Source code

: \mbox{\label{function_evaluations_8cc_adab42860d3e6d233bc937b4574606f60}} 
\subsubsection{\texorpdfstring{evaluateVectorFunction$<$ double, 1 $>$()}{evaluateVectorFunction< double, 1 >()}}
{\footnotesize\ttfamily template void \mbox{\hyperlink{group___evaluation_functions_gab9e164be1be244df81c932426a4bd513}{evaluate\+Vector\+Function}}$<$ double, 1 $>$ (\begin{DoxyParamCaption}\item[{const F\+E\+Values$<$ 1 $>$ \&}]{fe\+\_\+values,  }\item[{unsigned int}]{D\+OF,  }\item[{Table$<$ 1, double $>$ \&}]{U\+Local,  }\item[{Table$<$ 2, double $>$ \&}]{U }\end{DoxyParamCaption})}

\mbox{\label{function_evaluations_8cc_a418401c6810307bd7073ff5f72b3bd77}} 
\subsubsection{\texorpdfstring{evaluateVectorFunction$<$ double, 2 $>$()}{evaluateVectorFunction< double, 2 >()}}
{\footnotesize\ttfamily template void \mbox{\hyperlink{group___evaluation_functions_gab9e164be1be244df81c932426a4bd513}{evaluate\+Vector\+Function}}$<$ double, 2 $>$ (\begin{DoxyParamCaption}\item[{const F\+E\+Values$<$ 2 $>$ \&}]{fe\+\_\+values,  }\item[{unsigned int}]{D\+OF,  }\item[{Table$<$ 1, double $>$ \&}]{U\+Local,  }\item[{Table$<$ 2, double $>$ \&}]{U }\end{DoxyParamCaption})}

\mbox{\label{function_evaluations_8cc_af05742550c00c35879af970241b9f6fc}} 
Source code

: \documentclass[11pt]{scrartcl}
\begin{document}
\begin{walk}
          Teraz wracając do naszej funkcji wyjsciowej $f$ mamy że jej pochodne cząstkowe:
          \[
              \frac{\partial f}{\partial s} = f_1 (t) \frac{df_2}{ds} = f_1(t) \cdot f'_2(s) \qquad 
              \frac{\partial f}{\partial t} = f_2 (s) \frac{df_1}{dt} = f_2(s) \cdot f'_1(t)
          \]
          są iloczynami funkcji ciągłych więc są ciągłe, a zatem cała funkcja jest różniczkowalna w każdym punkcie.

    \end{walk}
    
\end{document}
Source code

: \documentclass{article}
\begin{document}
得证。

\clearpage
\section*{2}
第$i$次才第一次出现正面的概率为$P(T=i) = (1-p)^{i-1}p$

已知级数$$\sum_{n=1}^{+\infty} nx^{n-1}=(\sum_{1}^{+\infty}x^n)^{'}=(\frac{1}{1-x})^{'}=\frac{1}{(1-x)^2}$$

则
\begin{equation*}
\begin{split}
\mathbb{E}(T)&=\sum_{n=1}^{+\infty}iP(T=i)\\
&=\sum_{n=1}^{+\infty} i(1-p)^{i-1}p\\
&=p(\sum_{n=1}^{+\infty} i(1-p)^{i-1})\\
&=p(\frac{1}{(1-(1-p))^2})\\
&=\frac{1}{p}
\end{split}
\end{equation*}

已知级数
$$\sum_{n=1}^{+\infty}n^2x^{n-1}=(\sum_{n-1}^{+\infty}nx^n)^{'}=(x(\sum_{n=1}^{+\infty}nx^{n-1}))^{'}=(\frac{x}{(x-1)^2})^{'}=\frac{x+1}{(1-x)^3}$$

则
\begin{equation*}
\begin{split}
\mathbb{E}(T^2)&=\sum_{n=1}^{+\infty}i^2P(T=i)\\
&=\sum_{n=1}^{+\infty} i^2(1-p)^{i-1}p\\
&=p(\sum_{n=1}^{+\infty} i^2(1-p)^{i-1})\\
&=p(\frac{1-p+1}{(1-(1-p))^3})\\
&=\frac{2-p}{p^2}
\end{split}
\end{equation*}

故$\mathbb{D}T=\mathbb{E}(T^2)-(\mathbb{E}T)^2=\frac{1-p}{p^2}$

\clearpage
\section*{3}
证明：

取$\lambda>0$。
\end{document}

——

§ **How to complete this task**:
Using the listing above, please repeat every entry exactly.

§ **Exercise result**:
Source code

: \mbox{\label{function_evaluations_8cc_adab42860d3e6d233bc937b4574606f60}} 
\subsubsection{\texorpdfstring{evaluateVectorFunction$<$ double, 1 $>$()}{evaluateVectorFunction< double, 1 >()}}
{\footnotesize\ttfamily template void \mbox{\hyperlink{group___evaluation_functions_gab9e164be1be244df81c932426a4bd513}{evaluate\+Vector\+Function}}$<$ double, 1 $>$ (\begin{DoxyParamCaption}\item[{const F\+E\+Values$<$ 1 $>$ \&}]{fe\+\_\+values,  }\item[{unsigned int}]{D\+OF,  }\item[{Table$<$ 1, double $>$ \&}]{U\+Local,  }\item[{Table$<$ 2, double $>$ \&}]{U }\end{DoxyParamCaption})}

\mbox{\label{function_evaluations_8cc_a418401c6810307bd7073ff5f72b3bd77}} 
\subsubsection{\texorpdfstring{evaluateVectorFunction$<$ double, 2 $>$()}{evaluateVectorFunction< double, 2 >()}}
{\footnotesize\ttfamily template void \mbox{\hyperlink{group___evaluation_functions_gab9e164be1be244df81c932426a4bd513}{evaluate\+Vector\+Function}}$<$ double, 2 $>$ (\begin{DoxyParamCaption}\item[{const F\+E\+Values$<$ 2 $>$ \&}]{fe\+\_\+values,  }\item[{unsigned int}]{D\+OF,  }\item[{Table$<$ 1, double $>$ \&}]{U\+Local,  }\item[{Table$<$ 2, double $>$ \&}]{U }\end{DoxyParamCaption})}

\mbox{\label{function_evaluations_8cc_af05742550c00c35879af970241b9f6fc}} 
Source code

: \documentclass[11pt]{scrartcl}
\begin{document}
\begin{walk}
          Teraz wracając do naszej funkcji wyjsciowej $f$ mamy że jej pochodne cząstkowe:
          \[
              \frac{\partial f}{\partial s} = f_1 (t) \frac{df_2}{ds} = f_1(t) \cdot f'_2(s) \qquad 
              \frac{\partial f}{\partial t} = f_2 (s) \frac{df_1}{dt} = f_2(s) \cdot f'_1(t)
          \]
          są iloczynami funkcji ciągłych więc są ciągłe, a zatem cała funkcja jest różniczkowalna w każdym punkcie.

    \end{walk}
    
\end{document}
Source code

: \documentclass{article}
\begin{document}
得证。

\clearpage
\section*{2}
第$i$次才第一次出现正面的概率为$P(T=i) = (1-p)^{i-1}p$

已知级数$$\sum_{n=1}^{+\infty} nx^{n-1}=(\sum_{1}^{+\infty}x^n)^{'}=(\frac{1}{1-x})^{'}=\frac{1}{(1-x)^2}$$

则
\begin{equation*}
\begin{split}
\mathbb{E}(T)&=\sum_{n=1}^{+\infty}iP(T=i)\\
&=\sum_{n=1}^{+\infty} i(1-p)^{i-1}p\\
&=p(\sum_{n=1}^{+\infty} i(1-p)^{i-1})\\
&=p(\frac{1}{(1-(1-p))^2})\\
&=\frac{1}{p}
\end{split}
\end{equation*}

已知级数
$$\sum_{n=1}^{+\infty}n^2x^{n-1}=(\sum_{n-1}^{+\infty}nx^n)^{'}=(x(\sum_{n=1}^{+\infty}nx^{n-1}))^{'}=(\frac{x}{(x-1)^2})^{'}=\frac{x+1}{(1-x)^3}$$

则
\begin{equation*}
\begin{split}
\mathbb{E}(T^2)&=\sum_{n=1}^{+\infty}i^2P(T=i)\\
&=\sum_{n=1}^{+\infty} i^2(1-p)^{i-1}p\\
&=p(\sum_{n=1}^{+\infty} i^2(1-p)^{i-1})\\
&=p(\frac{1-p+1}{(1-(1-p))^3})\\
&=\frac{2-p}{p^2}
\end{split}
\end{equation*}

故$\mathbb{D}T=\mathbb{E}(T^2)-(\mathbb{E}T)^2=\frac{1-p}{p^2}$

\clearpage
\section*{3}
证明：

取$\lambda>0$。
\end{document}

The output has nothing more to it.